Task:
Restate exactly the lines of the entries below, beginning with the first and ending with the line that holds "- **no** - then". Pictures are not copied.
[Material shown — start]
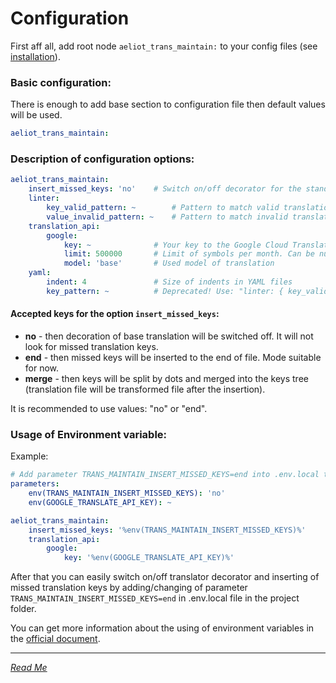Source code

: Configuration
=============

First aff all, add root node `aeliot_trans_maintain:` to your config files (see [installation](installation.md)).

### Basic configuration:

There is enough to add base section to configuration file then default values will be used.

```yaml
aeliot_trans_maintain: 
```

### Description of configuration options:

```yaml
aeliot_trans_maintain:
    insert_missed_keys: 'no'    # Switch on/off decorator for the standard translator and define mode of inserting missed keys.
    linter:
        key_valid_pattern: ~        # Pattern to match valid translation keys. Example: /^[a-zA-Z0-9_.-]+$/
        value_invalid_pattern: ~    # Pattern to match invalid translations. Example: /[\x00-\x07]/
    translation_api:
        google:
            key: ~              # Your key to the Google Cloud Translate API
            limit: 500000       # Limit of symbols per month. Can be null. Limit ignored if value is empty (0 or null)
            model: 'base'       # Used model of translation
    yaml:
        indent: 4               # Size of indents in YAML files
        key_pattern: ~          # Deprecated! Use: "linter: { key_valid_pattern: '' }"
```

#### Accepted keys for the option `insert_missed_keys`:

- **no** - then decoration of base translation will be switched off. It will not look for missed translation keys.
- **end** - then missed keys will be inserted to the end of file. Mode suitable for now.
- **merge** - then keys will be split by dots and merged into the keys tree (translation file will be transformed file after the insertion).

It is recommended to use values: "no" or "end".

### Usage of Environment variable:

Example:

```yaml
# Add parameter TRANS_MAINTAIN_INSERT_MISSED_KEYS=end into .env.local to switch on translator decorator and clear cache
parameters:
    env(TRANS_MAINTAIN_INSERT_MISSED_KEYS): 'no'
    env(GOOGLE_TRANSLATE_API_KEY): ~

aeliot_trans_maintain:
    insert_missed_keys: '%env(TRANS_MAINTAIN_INSERT_MISSED_KEYS)%'
    translation_api:
        google:
            key: '%env(GOOGLE_TRANSLATE_API_KEY)%'
```

After that you can easily switch on/off translator decorator and inserting of missed translation keys by adding/changing of parameter 
`TRANS_MAINTAIN_INSERT_MISSED_KEYS=end` in .env.local file in the project folder.

You can get more information about the using of environment variables in the [official document](https://symfony.com/doc/current/configuration/env_var_processors.html).


---
*[Read Me](../README.md)*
[Material shown — finish]
Your response:
Source code

: Configuration
=============

First aff all, add root node `aeliot_trans_maintain:` to your config files (see [installation](installation.md)).

### Basic configuration:

There is enough to add base section to configuration file then default values will be used.

```yaml
aeliot_trans_maintain: 
```

### Description of configuration options:

```yaml
aeliot_trans_maintain:
    insert_missed_keys: 'no'    # Switch on/off decorator for the standard translator and define mode of inserting missed keys.
    linter:
        key_valid_pattern: ~        # Pattern to match valid translation keys. Example: /^[a-zA-Z0-9_.-]+$/
        value_invalid_pattern: ~    # Pattern to match invalid translations. Example: /[\x00-\x07]/
    translation_api:
        google:
            key: ~              # Your key to the Google Cloud Translate API
            limit: 500000       # Limit of symbols per month. Can be null. Limit ignored if value is empty (0 or null)
            model: 'base'       # Used model of translation
    yaml:
        indent: 4               # Size of indents in YAML files
        key_pattern: ~          # Deprecated! Use: "linter: { key_valid_pattern: '' }"
```

#### Accepted keys for the option `insert_missed_keys`:

- **no** - then decoration of base translation will be switched off. It will not look for missed translation keys.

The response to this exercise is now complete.